ECLI:NL:HR:2022:211
Hoge Raad
- Artikel 80a RO-zaken
- Rechtspraak.nl
Cassatieberoep tegen uitspraak van de Rechtbank Noord-Holland inzake belastingkwesties
In deze zaak heeft de Hoge Raad op 18 februari 2022 uitspraak gedaan in een cassatieprocedure met nummer 21/04216. Het beroep in cassatie was ingesteld door [X] te [Z], hierna aangeduid als belanghebbende, tegen de Staatssecretaris van Financiën, vertegenwoordigd door [P]. De zaak betreft een verzet van belanghebbende tegen een eerdere uitspraak van de Rechtbank Noord-Holland, die op 10 september 2021 had plaatsgevonden. De Hoge Raad heeft de ontvankelijkheid van het cassatieberoep beoordeeld en geconcludeerd dat de klachten over de uitspraak van het Hof niet kunnen slagen. Gezien deze conclusie heeft de Hoge Raad besloten het beroep in cassatie niet-ontvankelijk te verklaren, zonder verdere motivering, op basis van artikel 80a van de Wet op de rechterlijke organisatie.
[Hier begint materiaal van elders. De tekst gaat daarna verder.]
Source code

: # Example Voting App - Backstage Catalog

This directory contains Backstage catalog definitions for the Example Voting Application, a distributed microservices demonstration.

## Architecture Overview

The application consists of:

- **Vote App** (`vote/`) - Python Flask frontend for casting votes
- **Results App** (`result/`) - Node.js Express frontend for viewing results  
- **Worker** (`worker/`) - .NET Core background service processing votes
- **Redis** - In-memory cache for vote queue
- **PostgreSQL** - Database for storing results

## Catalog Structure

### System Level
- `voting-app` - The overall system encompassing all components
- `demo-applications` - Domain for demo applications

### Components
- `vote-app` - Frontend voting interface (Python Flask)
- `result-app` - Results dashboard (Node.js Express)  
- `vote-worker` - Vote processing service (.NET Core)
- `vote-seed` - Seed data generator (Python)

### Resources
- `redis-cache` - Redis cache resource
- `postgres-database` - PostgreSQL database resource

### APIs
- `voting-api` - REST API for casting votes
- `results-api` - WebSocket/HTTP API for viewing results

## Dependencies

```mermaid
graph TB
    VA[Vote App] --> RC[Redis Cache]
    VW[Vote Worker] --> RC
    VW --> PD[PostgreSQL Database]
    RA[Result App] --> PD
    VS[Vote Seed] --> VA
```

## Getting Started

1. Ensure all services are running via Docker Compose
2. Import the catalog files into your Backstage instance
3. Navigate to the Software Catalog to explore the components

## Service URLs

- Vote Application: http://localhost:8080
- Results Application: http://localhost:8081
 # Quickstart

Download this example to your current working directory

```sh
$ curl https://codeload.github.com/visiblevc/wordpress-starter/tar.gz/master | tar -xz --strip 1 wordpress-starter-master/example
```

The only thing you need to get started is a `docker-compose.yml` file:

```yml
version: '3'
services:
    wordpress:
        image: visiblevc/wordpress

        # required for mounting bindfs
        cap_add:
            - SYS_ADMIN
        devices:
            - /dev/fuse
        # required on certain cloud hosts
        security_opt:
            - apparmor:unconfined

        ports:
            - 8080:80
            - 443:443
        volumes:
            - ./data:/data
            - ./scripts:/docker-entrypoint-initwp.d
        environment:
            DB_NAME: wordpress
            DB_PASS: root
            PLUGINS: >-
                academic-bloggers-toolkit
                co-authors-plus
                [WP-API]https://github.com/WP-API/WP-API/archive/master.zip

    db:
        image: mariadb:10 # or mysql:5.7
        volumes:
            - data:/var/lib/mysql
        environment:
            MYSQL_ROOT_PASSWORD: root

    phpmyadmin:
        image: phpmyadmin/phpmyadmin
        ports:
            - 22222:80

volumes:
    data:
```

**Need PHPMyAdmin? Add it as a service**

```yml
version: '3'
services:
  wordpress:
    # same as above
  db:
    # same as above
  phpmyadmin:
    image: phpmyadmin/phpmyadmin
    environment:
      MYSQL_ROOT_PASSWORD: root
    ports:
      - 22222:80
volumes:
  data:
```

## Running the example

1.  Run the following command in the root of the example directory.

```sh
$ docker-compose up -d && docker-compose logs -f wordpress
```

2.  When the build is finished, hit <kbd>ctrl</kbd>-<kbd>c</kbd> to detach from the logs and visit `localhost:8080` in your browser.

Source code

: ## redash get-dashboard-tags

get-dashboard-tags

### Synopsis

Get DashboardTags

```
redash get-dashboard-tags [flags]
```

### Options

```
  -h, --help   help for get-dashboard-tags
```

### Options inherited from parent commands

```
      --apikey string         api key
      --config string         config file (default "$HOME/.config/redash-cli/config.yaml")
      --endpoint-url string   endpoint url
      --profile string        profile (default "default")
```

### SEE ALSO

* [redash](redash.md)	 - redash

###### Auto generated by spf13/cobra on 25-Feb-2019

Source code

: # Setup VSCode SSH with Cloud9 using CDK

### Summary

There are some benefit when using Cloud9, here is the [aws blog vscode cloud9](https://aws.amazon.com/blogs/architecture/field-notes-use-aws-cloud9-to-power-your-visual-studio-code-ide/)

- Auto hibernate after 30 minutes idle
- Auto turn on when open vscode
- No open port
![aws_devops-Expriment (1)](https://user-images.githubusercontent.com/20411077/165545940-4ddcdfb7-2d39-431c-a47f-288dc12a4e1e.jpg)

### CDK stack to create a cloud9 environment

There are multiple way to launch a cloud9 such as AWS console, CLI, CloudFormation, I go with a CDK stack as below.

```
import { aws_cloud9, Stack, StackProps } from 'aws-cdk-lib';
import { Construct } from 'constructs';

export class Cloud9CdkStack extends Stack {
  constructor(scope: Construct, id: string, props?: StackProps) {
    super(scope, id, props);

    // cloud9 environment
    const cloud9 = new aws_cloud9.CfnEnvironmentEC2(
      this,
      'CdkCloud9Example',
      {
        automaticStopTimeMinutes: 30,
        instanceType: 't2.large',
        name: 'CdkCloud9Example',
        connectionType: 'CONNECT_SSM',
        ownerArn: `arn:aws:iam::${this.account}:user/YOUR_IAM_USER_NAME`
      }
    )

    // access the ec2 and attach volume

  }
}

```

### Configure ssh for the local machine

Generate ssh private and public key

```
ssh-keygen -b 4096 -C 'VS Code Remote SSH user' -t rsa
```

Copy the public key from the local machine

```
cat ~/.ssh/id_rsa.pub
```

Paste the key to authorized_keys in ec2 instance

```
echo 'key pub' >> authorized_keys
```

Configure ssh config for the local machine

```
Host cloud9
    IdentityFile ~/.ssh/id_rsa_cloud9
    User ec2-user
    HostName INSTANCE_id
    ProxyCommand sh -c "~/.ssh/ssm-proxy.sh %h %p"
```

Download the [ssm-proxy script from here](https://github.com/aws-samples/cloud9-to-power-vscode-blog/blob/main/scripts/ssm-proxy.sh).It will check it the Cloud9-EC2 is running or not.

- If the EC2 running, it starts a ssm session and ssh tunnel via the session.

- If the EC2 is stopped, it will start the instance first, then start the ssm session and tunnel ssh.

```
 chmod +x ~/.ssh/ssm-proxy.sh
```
Daarnaast heeft de Hoge Raad geen aanleiding gezien om een veroordeling in de proceskosten uit te spreken. Deze beslissing is genomen door de vice-president M.E. van Hilten, samen met de raadsheren E.N. Punt en J.A.R. van Eijsden, en is openbaar uitgesproken op de genoemde datum.